---- Data records

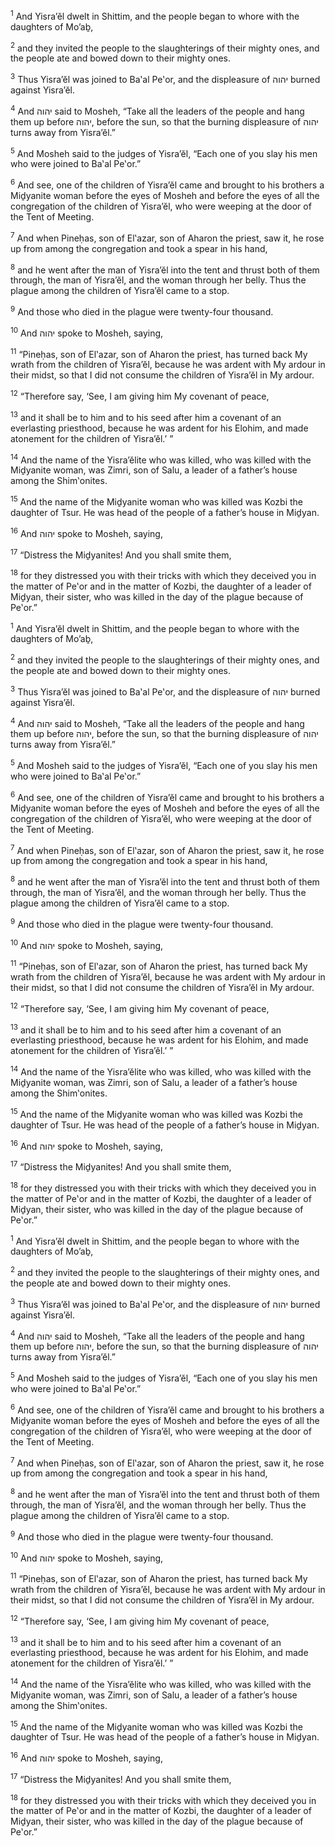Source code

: <sup>1</sup> And Yisra’ĕl dwelt in Shittim, and the people began to whore with the daughters of Mo’aḇ,

<sup>2</sup> and they invited the people to the slaughterings of their mighty ones, and the people ate and bowed down to their mighty ones.

<sup>3</sup> Thus Yisra’ĕl was joined to Ba‛al Pe‛or, and the displeasure of יהוה burned against Yisra’ĕl.

<sup>4</sup> And יהוה said to Mosheh, “Take all the leaders of the people and hang them up before יהוה, before the sun, so that the burning displeasure of יהוה turns away from Yisra’ĕl.”

<sup>5</sup> And Mosheh said to the judges of Yisra’ĕl, “Each one of you slay his men who were joined to Ba‛al Pe‛or.”

<sup>6</sup> And see, one of the children of Yisra’ĕl came and brought to his brothers a Miḏyanite woman before the eyes of Mosheh and before the eyes of all the congregation of the children of Yisra’ĕl, who were weeping at the door of the Tent of Meeting.

<sup>7</sup> And when Pineḥas, son of El‛azar, son of Aharon the priest, saw it, he rose up from among the congregation and took a spear in his hand,

<sup>8</sup> and he went after the man of Yisra’ĕl into the tent and thrust both of them through, the man of Yisra’ĕl, and the woman through her belly. Thus the plague among the children of Yisra’ĕl came to a stop.

<sup>9</sup> And those who died in the plague were twenty-four thousand.

<sup>10</sup> And יהוה spoke to Mosheh, saying,

<sup>11</sup> “Pineḥas, son of El‛azar, son of Aharon the priest, has turned back My wrath from the children of Yisra’ĕl, because he was ardent with My ardour in their midst, so that I did not consume the children of Yisra’ĕl in My ardour.

<sup>12</sup> “Therefore say, ‘See, I am giving him My covenant of peace,

<sup>13</sup> and it shall be to him and to his seed after him a covenant of an everlasting priesthood, because he was ardent for his Elohim, and made atonement for the children of Yisra’ĕl.’ ”

<sup>14</sup> And the name of the Yisra’ĕlite who was killed, who was killed with the Miḏyanite woman, was Zimri, son of Salu, a leader of a father’s house among the Shim‛onites.

<sup>15</sup> And the name of the Miḏyanite woman who was killed was Kozbi the daughter of Tsur. He was head of the people of a father’s house in Miḏyan.

<sup>16</sup> And יהוה spoke to Mosheh, saying,

<sup>17</sup> “Distress the Miḏyanites! And you shall smite them,

<sup>18</sup> for they distressed you with their tricks with which they deceived you in the matter of Pe‛or and in the matter of Kozbi, the daughter of a leader of Miḏyan, their sister, who was killed in the day of the plague because of Pe‛or.”

<sup>1</sup> And Yisra’ĕl dwelt in Shittim, and the people began to whore with the daughters of Mo’aḇ,

<sup>2</sup> and they invited the people to the slaughterings of their mighty ones, and the people ate and bowed down to their mighty ones.

<sup>3</sup> Thus Yisra’ĕl was joined to Ba‛al Pe‛or, and the displeasure of יהוה burned against Yisra’ĕl.

<sup>4</sup> And יהוה said to Mosheh, “Take all the leaders of the people and hang them up before יהוה, before the sun, so that the burning displeasure of יהוה turns away from Yisra’ĕl.”

<sup>5</sup> And Mosheh said to the judges of Yisra’ĕl, “Each one of you slay his men who were joined to Ba‛al Pe‛or.”

<sup>6</sup> And see, one of the children of Yisra’ĕl came and brought to his brothers a Miḏyanite woman before the eyes of Mosheh and before the eyes of all the congregation of the children of Yisra’ĕl, who were weeping at the door of the Tent of Meeting.

<sup>7</sup> And when Pineḥas, son of El‛azar, son of Aharon the priest, saw it, he rose up from among the congregation and took a spear in his hand,

<sup>8</sup> and he went after the man of Yisra’ĕl into the tent and thrust both of them through, the man of Yisra’ĕl, and the woman through her belly. Thus the plague among the children of Yisra’ĕl came to a stop.

<sup>9</sup> And those who died in the plague were twenty-four thousand.

<sup>10</sup> And יהוה spoke to Mosheh, saying,

<sup>11</sup> “Pineḥas, son of El‛azar, son of Aharon the priest, has turned back My wrath from the children of Yisra’ĕl, because he was ardent with My ardour in their midst, so that I did not consume the children of Yisra’ĕl in My ardour.

<sup>12</sup> “Therefore say, ‘See, I am giving him My covenant of peace,

<sup>13</sup> and it shall be to him and to his seed after him a covenant of an everlasting priesthood, because he was ardent for his Elohim, and made atonement for the children of Yisra’ĕl.’ ”

<sup>14</sup> And the name of the Yisra’ĕlite who was killed, who was killed with the Miḏyanite woman, was Zimri, son of Salu, a leader of a father’s house among the Shim‛onites.

<sup>15</sup> And the name of the Miḏyanite woman who was killed was Kozbi the daughter of Tsur. He was head of the people of a father’s house in Miḏyan.

<sup>16</sup> And יהוה spoke to Mosheh, saying,

<sup>17</sup> “Distress the Miḏyanites! And you shall smite them,

<sup>18</sup> for they distressed you with their tricks with which they deceived you in the matter of Pe‛or and in the matter of Kozbi, the daughter of a leader of Miḏyan, their sister, who was killed in the day of the plague because of Pe‛or.”

<sup>1</sup> And Yisra’ĕl dwelt in Shittim, and the people began to whore with the daughters of Mo’aḇ,

<sup>2</sup> and they invited the people to the slaughterings of their mighty ones, and the people ate and bowed down to their mighty ones.

<sup>3</sup> Thus Yisra’ĕl was joined to Ba‛al Pe‛or, and the displeasure of יהוה burned against Yisra’ĕl.

<sup>4</sup> And יהוה said to Mosheh, “Take all the leaders of the people and hang them up before יהוה, before the sun, so that the burning displeasure of יהוה turns away from Yisra’ĕl.”

<sup>5</sup> And Mosheh said to the judges of Yisra’ĕl, “Each one of you slay his men who were joined to Ba‛al Pe‛or.”

<sup>6</sup> And see, one of the children of Yisra’ĕl came and brought to his brothers a Miḏyanite woman before the eyes of Mosheh and before the eyes of all the congregation of the children of Yisra’ĕl, who were weeping at the door of the Tent of Meeting.

<sup>7</sup> And when Pineḥas, son of El‛azar, son of Aharon the priest, saw it, he rose up from among the congregation and took a spear in his hand,

<sup>8</sup> and he went after the man of Yisra’ĕl into the tent and thrust both of them through, the man of Yisra’ĕl, and the woman through her belly. Thus the plague among the children of Yisra’ĕl came to a stop.

<sup>9</sup> And those who died in the plague were twenty-four thousand.

<sup>10</sup> And יהוה spoke to Mosheh, saying,

<sup>11</sup> “Pineḥas, son of El‛azar, son of Aharon the priest, has turned back My wrath from the children of Yisra’ĕl, because he was ardent with My ardour in their midst, so that I did not consume the children of Yisra’ĕl in My ardour.

<sup>12</sup> “Therefore say, ‘See, I am giving him My covenant of peace,

<sup>13</sup> and it shall be to him and to his seed after him a covenant of an everlasting priesthood, because he was ardent for his Elohim, and made atonement for the children of Yisra’ĕl.’ ”

<sup>14</sup> And the name of the Yisra’ĕlite who was killed, who was killed with the Miḏyanite woman, was Zimri, son of Salu, a leader of a father’s house among the Shim‛onites.

<sup>15</sup> And the name of the Miḏyanite woman who was killed was Kozbi the daughter of Tsur. He was head of the people of a father’s house in Miḏyan.

<sup>16</sup> And יהוה spoke to Mosheh, saying,

<sup>17</sup> “Distress the Miḏyanites! And you shall smite them,

<sup>18</sup> for they distressed you with their tricks with which they deceived you in the matter of Pe‛or and in the matter of Kozbi, the daughter of a leader of Miḏyan, their sister, who was killed in the day of the plague because of Pe‛or.”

--------

◆ Assigned task: Repeat the entries faithfully. Any picture gets left out.

◆ Exercise solution:
Source code

: <sup>1</sup> And Yisra’ĕl dwelt in Shittim, and the people began to whore with the daughters of Mo’aḇ,

<sup>2</sup> and they invited the people to the slaughterings of their mighty ones, and the people ate and bowed down to their mighty ones.

<sup>3</sup> Thus Yisra’ĕl was joined to Ba‛al Pe‛or, and the displeasure of יהוה burned against Yisra’ĕl.

<sup>4</sup> And יהוה said to Mosheh, “Take all the leaders of the people and hang them up before יהוה, before the sun, so that the burning displeasure of יהוה turns away from Yisra’ĕl.”

<sup>5</sup> And Mosheh said to the judges of Yisra’ĕl, “Each one of you slay his men who were joined to Ba‛al Pe‛or.”

<sup>6</sup> And see, one of the children of Yisra’ĕl came and brought to his brothers a Miḏyanite woman before the eyes of Mosheh and before the eyes of all the congregation of the children of Yisra’ĕl, who were weeping at the door of the Tent of Meeting.

<sup>7</sup> And when Pineḥas, son of El‛azar, son of Aharon the priest, saw it, he rose up from among the congregation and took a spear in his hand,

<sup>8</sup> and he went after the man of Yisra’ĕl into the tent and thrust both of them through, the man of Yisra’ĕl, and the woman through her belly. Thus the plague among the children of Yisra’ĕl came to a stop.

<sup>9</sup> And those who died in the plague were twenty-four thousand.

<sup>10</sup> And יהוה spoke to Mosheh, saying,

<sup>11</sup> “Pineḥas, son of El‛azar, son of Aharon the priest, has turned back My wrath from the children of Yisra’ĕl, because he was ardent with My ardour in their midst, so that I did not consume the children of Yisra’ĕl in My ardour.

<sup>12</sup> “Therefore say, ‘See, I am giving him My covenant of peace,

<sup>13</sup> and it shall be to him and to his seed after him a covenant of an everlasting priesthood, because he was ardent for his Elohim, and made atonement for the children of Yisra’ĕl.’ ”

<sup>14</sup> And the name of the Yisra’ĕlite who was killed, who was killed with the Miḏyanite woman, was Zimri, son of Salu, a leader of a father’s house among the Shim‛onites.

<sup>15</sup> And the name of the Miḏyanite woman who was killed was Kozbi the daughter of Tsur. He was head of the people of a father’s house in Miḏyan.

<sup>16</sup> And יהוה spoke to Mosheh, saying,

<sup>17</sup> “Distress the Miḏyanites! And you shall smite them,

<sup>18</sup> for they distressed you with their tricks with which they deceived you in the matter of Pe‛or and in the matter of Kozbi, the daughter of a leader of Miḏyan, their sister, who was killed in the day of the plague because of Pe‛or.”

<sup>1</sup> And Yisra’ĕl dwelt in Shittim, and the people began to whore with the daughters of Mo’aḇ,

<sup>2</sup> and they invited the people to the slaughterings of their mighty ones, and the people ate and bowed down to their mighty ones.

<sup>3</sup> Thus Yisra’ĕl was joined to Ba‛al Pe‛or, and the displeasure of יהוה burned against Yisra’ĕl.

<sup>4</sup> And יהוה said to Mosheh, “Take all the leaders of the people and hang them up before יהוה, before the sun, so that the burning displeasure of יהוה turns away from Yisra’ĕl.”

<sup>5</sup> And Mosheh said to the judges of Yisra’ĕl, “Each one of you slay his men who were joined to Ba‛al Pe‛or.”

<sup>6</sup> And see, one of the children of Yisra’ĕl came and brought to his brothers a Miḏyanite woman before the eyes of Mosheh and before the eyes of all the congregation of the children of Yisra’ĕl, who were weeping at the door of the Tent of Meeting.

<sup>7</sup> And when Pineḥas, son of El‛azar, son of Aharon the priest, saw it, he rose up from among the congregation and took a spear in his hand,

<sup>8</sup> and he went after the man of Yisra’ĕl into the tent and thrust both of them through, the man of Yisra’ĕl, and the woman through her belly. Thus the plague among the children of Yisra’ĕl came to a stop.

<sup>9</sup> And those who died in the plague were twenty-four thousand.

<sup>10</sup> And יהוה spoke to Mosheh, saying,

<sup>11</sup> “Pineḥas, son of El‛azar, son of Aharon the priest, has turned back My wrath from the children of Yisra’ĕl, because he was ardent with My ardour in their midst, so that I did not consume the children of Yisra’ĕl in My ardour.

<sup>12</sup> “Therefore say, ‘See, I am giving him My covenant of peace,

<sup>13</sup> and it shall be to him and to his seed after him a covenant of an everlasting priesthood, because he was ardent for his Elohim, and made atonement for the children of Yisra’ĕl.’ ”

<sup>14</sup> And the name of the Yisra’ĕlite who was killed, who was killed with the Miḏyanite woman, was Zimri, son of Salu, a leader of a father’s house among the Shim‛onites.

<sup>15</sup> And the name of the Miḏyanite woman who was killed was Kozbi the daughter of Tsur. He was head of the people of a father’s house in Miḏyan.

<sup>16</sup> And יהוה spoke to Mosheh, saying,

<sup>17</sup> “Distress the Miḏyanites! And you shall smite them,

<sup>18</sup> for they distressed you with their tricks with which they deceived you in the matter of Pe‛or and in the matter of Kozbi, the daughter of a leader of Miḏyan, their sister, who was killed in the day of the plague because of Pe‛or.”

<sup>1</sup> And Yisra’ĕl dwelt in Shittim, and the people began to whore with the daughters of Mo’aḇ,

<sup>2</sup> and they invited the people to the slaughterings of their mighty ones, and the people ate and bowed down to their mighty ones.

<sup>3</sup> Thus Yisra’ĕl was joined to Ba‛al Pe‛or, and the displeasure of יהוה burned against Yisra’ĕl.

<sup>4</sup> And יהוה said to Mosheh, “Take all the leaders of the people and hang them up before יהוה, before the sun, so that the burning displeasure of יהוה turns away from Yisra’ĕl.”

<sup>5</sup> And Mosheh said to the judges of Yisra’ĕl, “Each one of you slay his men who were joined to Ba‛al Pe‛or.”

<sup>6</sup> And see, one of the children of Yisra’ĕl came and brought to his brothers a Miḏyanite woman before the eyes of Mosheh and before the eyes of all the congregation of the children of Yisra’ĕl, who were weeping at the door of the Tent of Meeting.

<sup>7</sup> And when Pineḥas, son of El‛azar, son of Aharon the priest, saw it, he rose up from among the congregation and took a spear in his hand,

<sup>8</sup> and he went after the man of Yisra’ĕl into the tent and thrust both of them through, the man of Yisra’ĕl, and the woman through her belly. Thus the plague among the children of Yisra’ĕl came to a stop.

<sup>9</sup> And those who died in the plague were twenty-four thousand.

<sup>10</sup> And יהוה spoke to Mosheh, saying,

<sup>11</sup> “Pineḥas, son of El‛azar, son of Aharon the priest, has turned back My wrath from the children of Yisra’ĕl, because he was ardent with My ardour in their midst, so that I did not consume the children of Yisra’ĕl in My ardour.

<sup>12</sup> “Therefore say, ‘See, I am giving him My covenant of peace,

<sup>13</sup> and it shall be to him and to his seed after him a covenant of an everlasting priesthood, because he was ardent for his Elohim, and made atonement for the children of Yisra’ĕl.’ ”

<sup>14</sup> And the name of the Yisra’ĕlite who was killed, who was killed with the Miḏyanite woman, was Zimri, son of Salu, a leader of a father’s house among the Shim‛onites.

<sup>15</sup> And the name of the Miḏyanite woman who was killed was Kozbi the daughter of Tsur. He was head of the people of a father’s house in Miḏyan.

<sup>16</sup> And יהוה spoke to Mosheh, saying,

<sup>17</sup> “Distress the Miḏyanites! And you shall smite them,

<sup>18</sup> for they distressed you with their tricks with which they deceived you in the matter of Pe‛or and in the matter of Kozbi, the daughter of a leader of Miḏyan, their sister, who was killed in the day of the plague because of Pe‛or.”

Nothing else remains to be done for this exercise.